DATA TO USE.
========================

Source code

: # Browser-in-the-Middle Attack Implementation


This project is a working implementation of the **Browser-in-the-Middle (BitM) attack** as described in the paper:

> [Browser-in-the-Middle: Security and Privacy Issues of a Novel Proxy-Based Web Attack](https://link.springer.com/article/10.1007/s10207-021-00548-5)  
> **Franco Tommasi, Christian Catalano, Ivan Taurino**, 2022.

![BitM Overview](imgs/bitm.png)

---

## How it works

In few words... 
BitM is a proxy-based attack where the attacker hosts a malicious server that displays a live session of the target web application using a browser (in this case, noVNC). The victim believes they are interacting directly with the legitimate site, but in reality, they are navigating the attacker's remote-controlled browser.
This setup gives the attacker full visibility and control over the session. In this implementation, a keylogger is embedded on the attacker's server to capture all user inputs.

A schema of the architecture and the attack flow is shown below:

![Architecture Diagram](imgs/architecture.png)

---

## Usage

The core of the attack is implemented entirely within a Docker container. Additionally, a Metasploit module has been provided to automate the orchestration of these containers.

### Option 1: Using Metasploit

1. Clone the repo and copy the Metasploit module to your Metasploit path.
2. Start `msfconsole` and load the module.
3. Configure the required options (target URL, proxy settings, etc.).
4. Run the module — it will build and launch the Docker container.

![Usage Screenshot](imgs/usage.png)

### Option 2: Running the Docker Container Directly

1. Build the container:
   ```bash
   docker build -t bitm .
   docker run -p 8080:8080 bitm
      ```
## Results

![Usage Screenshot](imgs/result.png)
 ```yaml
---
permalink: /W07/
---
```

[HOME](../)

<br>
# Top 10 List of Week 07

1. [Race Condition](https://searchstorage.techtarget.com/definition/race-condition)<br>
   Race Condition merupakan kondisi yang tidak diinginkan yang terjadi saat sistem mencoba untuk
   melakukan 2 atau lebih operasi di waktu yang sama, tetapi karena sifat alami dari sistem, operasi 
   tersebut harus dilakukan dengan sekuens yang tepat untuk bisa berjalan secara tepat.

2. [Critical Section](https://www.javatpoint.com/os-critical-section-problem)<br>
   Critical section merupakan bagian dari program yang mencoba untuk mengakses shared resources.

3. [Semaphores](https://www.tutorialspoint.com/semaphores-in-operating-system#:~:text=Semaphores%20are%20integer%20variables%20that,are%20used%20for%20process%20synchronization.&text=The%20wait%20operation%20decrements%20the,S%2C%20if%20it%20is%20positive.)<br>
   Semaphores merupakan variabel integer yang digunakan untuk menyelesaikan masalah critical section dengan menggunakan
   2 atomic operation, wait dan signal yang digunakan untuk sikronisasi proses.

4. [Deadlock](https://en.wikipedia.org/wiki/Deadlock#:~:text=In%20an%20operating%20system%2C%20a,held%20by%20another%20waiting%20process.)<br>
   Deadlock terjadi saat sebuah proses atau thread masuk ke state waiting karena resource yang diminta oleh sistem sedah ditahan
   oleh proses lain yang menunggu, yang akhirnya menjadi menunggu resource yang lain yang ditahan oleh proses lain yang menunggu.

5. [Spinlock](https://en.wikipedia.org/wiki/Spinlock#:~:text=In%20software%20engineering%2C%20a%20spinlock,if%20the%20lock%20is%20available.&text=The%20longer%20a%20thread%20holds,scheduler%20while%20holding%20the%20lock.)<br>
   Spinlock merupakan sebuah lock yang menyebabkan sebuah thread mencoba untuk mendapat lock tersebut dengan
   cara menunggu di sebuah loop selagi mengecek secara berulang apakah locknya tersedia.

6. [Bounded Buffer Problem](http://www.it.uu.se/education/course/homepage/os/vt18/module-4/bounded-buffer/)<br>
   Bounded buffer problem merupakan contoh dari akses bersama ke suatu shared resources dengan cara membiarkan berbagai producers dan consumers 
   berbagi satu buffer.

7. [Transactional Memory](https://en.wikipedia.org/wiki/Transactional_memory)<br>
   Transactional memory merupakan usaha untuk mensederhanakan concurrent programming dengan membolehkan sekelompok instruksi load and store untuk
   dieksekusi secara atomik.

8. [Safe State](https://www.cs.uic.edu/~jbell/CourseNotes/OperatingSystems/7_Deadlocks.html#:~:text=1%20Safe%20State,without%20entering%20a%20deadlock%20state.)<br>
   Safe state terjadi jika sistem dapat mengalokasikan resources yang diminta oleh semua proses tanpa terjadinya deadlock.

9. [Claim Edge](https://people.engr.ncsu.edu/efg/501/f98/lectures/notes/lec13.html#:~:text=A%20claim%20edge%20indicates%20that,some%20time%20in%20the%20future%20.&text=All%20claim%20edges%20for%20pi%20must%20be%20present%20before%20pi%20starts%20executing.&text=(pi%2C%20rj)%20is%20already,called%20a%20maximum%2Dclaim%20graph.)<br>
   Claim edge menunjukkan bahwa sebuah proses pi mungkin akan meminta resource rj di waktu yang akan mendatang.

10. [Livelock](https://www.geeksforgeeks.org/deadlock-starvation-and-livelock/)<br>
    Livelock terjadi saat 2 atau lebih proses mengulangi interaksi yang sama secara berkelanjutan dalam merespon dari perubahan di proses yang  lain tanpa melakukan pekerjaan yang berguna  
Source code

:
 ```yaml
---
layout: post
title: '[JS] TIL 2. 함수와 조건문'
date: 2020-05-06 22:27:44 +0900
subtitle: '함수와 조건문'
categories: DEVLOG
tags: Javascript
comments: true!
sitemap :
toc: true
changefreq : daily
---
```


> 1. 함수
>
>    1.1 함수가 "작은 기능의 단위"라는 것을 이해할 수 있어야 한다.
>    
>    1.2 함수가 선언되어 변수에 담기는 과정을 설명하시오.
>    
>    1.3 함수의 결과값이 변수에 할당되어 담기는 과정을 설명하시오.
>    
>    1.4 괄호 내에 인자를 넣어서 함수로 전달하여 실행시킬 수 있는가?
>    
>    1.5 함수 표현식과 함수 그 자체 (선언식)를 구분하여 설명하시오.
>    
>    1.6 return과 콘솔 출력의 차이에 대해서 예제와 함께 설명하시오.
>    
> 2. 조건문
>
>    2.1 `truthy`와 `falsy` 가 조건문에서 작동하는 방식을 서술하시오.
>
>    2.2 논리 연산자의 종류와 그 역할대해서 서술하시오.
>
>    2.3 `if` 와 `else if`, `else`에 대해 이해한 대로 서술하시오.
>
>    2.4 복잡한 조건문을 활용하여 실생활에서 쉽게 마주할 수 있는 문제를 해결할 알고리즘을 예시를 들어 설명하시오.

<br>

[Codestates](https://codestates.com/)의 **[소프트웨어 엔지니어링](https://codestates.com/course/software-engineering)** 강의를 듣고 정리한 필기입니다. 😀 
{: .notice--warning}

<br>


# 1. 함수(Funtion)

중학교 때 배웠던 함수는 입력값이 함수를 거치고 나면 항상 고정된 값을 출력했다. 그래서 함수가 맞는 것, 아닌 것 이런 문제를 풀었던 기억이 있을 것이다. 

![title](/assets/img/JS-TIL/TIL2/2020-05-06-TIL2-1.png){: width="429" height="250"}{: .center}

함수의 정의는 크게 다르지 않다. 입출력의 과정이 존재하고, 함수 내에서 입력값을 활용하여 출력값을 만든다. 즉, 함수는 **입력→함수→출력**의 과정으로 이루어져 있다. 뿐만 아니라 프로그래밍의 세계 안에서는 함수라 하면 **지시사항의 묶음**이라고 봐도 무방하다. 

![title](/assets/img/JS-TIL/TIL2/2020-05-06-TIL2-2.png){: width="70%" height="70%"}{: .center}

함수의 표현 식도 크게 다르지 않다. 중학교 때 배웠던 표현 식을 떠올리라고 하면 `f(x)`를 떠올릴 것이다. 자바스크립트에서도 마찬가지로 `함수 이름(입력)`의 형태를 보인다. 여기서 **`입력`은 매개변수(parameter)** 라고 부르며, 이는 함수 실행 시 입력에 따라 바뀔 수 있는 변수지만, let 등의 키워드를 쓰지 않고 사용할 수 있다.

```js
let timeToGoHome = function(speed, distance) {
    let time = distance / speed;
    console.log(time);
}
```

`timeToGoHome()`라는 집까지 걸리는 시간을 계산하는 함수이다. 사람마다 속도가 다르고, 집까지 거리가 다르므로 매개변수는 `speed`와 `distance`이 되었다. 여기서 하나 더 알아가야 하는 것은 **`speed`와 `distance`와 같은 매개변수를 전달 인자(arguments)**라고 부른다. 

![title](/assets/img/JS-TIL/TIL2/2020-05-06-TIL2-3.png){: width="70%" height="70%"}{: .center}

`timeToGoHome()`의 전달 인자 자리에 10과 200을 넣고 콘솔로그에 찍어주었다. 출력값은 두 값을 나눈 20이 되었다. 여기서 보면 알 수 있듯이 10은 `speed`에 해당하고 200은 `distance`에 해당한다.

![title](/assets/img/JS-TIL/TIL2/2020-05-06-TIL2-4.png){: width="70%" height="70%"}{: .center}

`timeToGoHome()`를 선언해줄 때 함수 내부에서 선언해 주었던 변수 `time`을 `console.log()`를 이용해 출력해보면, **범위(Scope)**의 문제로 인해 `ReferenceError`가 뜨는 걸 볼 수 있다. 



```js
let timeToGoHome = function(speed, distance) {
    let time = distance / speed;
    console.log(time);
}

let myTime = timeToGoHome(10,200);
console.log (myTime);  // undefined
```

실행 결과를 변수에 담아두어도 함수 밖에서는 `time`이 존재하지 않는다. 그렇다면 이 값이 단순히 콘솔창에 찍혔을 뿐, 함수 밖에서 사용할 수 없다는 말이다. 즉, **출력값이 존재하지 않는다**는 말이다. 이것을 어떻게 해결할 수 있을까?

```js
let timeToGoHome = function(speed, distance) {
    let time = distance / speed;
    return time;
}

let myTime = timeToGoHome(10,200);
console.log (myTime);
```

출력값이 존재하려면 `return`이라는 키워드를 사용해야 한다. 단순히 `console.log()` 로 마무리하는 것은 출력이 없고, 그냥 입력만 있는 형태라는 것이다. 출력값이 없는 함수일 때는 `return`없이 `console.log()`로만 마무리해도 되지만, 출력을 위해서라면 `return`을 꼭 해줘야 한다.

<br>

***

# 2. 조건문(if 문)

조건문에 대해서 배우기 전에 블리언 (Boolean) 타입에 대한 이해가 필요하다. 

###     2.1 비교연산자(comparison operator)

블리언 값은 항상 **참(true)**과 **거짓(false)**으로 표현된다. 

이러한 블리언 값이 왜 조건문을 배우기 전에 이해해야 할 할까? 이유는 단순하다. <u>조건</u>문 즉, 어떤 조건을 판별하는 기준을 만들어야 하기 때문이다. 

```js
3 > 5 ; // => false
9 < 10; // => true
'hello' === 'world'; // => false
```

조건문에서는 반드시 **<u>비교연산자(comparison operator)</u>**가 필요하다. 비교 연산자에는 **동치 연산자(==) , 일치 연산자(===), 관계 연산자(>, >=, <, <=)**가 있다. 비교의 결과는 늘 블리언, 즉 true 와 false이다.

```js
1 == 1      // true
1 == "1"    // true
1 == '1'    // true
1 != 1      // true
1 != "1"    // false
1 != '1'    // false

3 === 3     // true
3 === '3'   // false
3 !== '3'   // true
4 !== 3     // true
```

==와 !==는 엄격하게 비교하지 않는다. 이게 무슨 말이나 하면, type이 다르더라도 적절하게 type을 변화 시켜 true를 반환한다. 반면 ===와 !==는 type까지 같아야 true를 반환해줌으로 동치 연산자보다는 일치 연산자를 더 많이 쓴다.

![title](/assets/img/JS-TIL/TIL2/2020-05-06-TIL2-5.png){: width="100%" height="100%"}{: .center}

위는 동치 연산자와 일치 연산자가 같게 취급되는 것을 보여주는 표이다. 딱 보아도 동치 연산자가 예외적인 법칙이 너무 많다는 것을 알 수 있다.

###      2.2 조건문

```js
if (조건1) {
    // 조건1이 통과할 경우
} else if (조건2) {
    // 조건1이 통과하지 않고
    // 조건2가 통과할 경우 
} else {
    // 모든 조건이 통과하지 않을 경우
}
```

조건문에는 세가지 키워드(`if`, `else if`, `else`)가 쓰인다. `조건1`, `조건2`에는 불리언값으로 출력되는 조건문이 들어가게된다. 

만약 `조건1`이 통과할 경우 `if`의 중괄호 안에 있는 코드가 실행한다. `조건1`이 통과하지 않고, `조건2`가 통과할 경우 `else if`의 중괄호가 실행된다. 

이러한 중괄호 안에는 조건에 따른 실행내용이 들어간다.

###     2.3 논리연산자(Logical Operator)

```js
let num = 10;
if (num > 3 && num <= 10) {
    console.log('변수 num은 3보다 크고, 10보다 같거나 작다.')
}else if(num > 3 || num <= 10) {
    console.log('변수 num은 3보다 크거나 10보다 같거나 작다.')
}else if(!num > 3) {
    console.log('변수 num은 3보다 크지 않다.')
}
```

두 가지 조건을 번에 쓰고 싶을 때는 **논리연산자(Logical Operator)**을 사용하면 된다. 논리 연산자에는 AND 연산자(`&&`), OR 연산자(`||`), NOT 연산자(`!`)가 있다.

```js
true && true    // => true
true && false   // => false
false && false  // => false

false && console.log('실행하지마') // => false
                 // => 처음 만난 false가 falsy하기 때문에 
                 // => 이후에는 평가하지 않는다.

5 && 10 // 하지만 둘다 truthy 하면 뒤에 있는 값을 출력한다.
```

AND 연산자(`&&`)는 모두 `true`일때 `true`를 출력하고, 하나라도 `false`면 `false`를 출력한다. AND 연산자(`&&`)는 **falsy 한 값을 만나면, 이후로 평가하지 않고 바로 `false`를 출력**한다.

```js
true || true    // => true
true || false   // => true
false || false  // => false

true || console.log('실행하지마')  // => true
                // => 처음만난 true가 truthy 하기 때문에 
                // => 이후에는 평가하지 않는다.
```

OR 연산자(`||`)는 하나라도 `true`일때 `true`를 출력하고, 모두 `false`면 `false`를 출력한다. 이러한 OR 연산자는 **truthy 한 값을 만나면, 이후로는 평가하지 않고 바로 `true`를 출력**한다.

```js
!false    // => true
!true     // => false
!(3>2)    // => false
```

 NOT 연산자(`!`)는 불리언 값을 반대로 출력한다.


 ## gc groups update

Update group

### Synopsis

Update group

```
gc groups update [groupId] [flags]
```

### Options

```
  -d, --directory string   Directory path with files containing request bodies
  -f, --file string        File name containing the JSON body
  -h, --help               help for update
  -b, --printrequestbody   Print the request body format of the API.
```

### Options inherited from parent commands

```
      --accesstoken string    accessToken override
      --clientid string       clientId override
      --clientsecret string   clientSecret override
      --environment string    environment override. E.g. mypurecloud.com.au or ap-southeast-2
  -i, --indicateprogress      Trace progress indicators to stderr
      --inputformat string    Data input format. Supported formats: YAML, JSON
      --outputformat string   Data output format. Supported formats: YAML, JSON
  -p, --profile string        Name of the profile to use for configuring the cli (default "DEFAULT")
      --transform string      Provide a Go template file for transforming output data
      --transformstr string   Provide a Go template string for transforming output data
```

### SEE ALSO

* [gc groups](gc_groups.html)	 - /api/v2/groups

========================

Copy out each line of the listing that contains the word "Condition".

SOLUTION TO THE EXERCISE.
1. [Race Condition](https://searchstorage.techtarget.com/definition/race-condition)<br>
   Race Condition merupakan kondisi yang tidak diinginkan yang terjadi saat sistem mencoba untuk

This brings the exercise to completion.